> What the task asks
Tally the lines in the listing below that include "right". Answer with the count and nothing more.

> Data records
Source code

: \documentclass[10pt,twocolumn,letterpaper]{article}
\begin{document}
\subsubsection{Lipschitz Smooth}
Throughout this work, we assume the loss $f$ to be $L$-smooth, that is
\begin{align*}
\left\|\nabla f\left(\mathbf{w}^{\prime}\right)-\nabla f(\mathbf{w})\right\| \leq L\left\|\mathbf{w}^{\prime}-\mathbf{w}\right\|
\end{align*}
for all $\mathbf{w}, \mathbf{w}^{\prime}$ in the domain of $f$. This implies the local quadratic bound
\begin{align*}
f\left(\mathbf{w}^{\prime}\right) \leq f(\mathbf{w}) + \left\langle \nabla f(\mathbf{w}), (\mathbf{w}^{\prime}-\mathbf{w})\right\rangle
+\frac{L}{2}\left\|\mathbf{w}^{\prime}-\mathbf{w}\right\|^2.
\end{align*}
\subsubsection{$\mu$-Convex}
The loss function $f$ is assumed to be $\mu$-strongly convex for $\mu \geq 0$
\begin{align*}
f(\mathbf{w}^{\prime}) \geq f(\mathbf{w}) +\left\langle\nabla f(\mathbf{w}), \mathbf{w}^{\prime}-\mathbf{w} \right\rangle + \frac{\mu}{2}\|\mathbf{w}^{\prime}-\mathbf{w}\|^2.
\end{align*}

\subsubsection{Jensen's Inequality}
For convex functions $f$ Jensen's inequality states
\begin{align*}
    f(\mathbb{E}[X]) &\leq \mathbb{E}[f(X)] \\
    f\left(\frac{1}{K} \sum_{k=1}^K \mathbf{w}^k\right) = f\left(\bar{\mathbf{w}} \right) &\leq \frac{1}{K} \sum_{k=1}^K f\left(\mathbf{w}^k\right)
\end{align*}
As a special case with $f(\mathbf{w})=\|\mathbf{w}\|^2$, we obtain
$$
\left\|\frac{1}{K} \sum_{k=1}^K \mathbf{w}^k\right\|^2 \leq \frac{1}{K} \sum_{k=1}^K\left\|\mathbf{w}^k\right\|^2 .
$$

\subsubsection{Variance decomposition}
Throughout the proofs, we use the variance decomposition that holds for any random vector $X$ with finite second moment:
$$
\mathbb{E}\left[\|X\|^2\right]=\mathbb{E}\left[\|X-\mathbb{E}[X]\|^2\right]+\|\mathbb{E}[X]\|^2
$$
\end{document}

--

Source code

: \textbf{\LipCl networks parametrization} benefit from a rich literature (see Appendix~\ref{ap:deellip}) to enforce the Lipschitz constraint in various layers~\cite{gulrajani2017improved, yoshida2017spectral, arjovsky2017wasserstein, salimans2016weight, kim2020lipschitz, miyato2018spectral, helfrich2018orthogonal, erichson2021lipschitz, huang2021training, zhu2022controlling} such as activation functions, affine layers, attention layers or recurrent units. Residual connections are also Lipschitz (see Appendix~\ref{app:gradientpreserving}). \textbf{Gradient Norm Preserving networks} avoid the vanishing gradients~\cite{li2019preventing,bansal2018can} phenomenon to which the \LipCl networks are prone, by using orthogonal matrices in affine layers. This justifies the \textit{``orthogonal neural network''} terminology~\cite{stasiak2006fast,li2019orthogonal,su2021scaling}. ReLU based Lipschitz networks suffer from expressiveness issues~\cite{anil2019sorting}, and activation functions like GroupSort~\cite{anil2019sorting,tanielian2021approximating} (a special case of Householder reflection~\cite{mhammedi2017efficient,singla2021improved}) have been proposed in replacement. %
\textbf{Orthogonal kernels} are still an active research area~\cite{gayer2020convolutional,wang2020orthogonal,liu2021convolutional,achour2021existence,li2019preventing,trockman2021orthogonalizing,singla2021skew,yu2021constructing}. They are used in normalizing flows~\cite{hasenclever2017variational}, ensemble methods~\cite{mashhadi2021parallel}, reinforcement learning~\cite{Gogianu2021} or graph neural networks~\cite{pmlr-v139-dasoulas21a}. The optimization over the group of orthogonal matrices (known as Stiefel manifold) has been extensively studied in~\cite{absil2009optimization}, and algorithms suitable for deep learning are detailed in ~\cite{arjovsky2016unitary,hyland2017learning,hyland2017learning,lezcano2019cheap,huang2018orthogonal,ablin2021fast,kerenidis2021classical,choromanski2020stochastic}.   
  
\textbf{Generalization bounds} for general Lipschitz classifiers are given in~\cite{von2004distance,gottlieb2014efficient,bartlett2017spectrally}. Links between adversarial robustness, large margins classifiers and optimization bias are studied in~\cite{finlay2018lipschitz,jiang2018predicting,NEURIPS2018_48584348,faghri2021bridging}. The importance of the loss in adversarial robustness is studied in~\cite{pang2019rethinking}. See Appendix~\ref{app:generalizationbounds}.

--

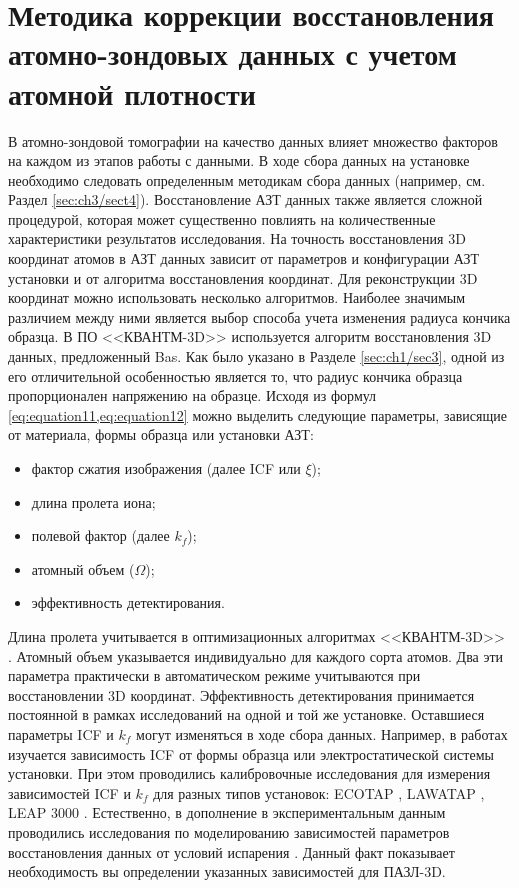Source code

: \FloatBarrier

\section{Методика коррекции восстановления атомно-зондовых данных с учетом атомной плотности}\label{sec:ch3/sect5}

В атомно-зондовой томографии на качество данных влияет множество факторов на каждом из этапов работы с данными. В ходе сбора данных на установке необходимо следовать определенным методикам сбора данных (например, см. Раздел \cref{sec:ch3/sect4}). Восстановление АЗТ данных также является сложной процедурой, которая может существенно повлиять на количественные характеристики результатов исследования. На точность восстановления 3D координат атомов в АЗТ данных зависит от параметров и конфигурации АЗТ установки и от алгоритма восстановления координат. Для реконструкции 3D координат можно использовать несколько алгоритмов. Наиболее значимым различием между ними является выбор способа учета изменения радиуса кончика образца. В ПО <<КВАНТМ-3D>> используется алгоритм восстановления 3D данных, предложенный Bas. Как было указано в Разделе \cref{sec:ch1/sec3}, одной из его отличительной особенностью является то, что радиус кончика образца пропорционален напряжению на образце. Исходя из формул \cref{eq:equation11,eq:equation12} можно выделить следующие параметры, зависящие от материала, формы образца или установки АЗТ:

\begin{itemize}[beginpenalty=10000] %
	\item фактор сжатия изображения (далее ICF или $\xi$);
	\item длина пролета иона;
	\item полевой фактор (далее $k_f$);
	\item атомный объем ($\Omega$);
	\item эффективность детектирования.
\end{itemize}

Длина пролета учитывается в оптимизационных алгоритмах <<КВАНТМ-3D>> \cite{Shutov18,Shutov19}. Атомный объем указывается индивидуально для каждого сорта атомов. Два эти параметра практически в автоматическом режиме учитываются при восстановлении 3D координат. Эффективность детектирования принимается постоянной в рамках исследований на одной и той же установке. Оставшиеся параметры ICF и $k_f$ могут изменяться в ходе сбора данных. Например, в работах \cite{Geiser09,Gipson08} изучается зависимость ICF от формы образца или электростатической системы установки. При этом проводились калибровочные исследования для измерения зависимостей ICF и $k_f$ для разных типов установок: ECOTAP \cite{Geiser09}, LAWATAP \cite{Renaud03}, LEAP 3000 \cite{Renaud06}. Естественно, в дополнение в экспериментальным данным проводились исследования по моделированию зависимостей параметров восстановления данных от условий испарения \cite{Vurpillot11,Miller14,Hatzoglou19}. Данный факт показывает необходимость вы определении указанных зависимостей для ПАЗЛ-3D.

> Your solution
7